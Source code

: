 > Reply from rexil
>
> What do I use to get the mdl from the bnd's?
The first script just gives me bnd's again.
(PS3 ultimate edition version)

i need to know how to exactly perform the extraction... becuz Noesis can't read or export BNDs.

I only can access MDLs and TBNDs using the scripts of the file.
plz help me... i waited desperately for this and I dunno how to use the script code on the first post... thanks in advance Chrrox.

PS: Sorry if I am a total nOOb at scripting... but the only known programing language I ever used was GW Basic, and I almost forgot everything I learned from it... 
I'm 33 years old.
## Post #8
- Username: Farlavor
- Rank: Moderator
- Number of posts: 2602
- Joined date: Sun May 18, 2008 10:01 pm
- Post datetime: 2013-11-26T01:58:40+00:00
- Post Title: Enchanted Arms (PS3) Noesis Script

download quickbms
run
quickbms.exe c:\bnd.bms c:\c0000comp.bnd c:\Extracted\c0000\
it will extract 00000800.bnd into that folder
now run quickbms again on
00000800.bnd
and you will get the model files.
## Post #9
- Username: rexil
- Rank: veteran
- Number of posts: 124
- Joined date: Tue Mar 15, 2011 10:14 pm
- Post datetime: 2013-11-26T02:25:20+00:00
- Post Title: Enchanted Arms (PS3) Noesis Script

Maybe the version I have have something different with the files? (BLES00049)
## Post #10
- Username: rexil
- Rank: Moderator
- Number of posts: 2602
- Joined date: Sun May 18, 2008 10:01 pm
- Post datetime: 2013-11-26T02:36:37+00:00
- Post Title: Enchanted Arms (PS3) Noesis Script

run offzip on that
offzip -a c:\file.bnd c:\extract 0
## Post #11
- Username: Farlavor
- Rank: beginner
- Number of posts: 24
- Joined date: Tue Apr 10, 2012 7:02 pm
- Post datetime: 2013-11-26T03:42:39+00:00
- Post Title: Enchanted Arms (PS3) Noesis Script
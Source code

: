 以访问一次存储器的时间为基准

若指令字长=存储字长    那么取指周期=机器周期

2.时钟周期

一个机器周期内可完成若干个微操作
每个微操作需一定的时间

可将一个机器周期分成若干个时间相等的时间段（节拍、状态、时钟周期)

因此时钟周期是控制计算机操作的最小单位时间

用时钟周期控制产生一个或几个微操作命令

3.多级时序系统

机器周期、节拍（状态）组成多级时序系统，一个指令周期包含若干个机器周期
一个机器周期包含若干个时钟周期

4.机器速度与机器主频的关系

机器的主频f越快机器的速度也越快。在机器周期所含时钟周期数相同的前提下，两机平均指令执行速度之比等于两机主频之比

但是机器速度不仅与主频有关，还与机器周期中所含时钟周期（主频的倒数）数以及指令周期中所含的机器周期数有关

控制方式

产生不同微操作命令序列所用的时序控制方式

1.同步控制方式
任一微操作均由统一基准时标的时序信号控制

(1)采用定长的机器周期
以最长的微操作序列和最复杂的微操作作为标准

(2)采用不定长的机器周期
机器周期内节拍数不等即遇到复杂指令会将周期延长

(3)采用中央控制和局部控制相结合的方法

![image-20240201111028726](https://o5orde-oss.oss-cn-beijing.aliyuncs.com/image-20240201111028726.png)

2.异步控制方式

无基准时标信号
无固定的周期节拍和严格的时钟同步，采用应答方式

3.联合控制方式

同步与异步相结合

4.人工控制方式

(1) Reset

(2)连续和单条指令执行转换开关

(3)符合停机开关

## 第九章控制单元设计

== TRY IT ==
Please go line by line through the records above, copying each one that holds the string "offzip".

== TASK RESPONSE ==
run offzip on that
offzip -a c:\file.bnd c:\extract 0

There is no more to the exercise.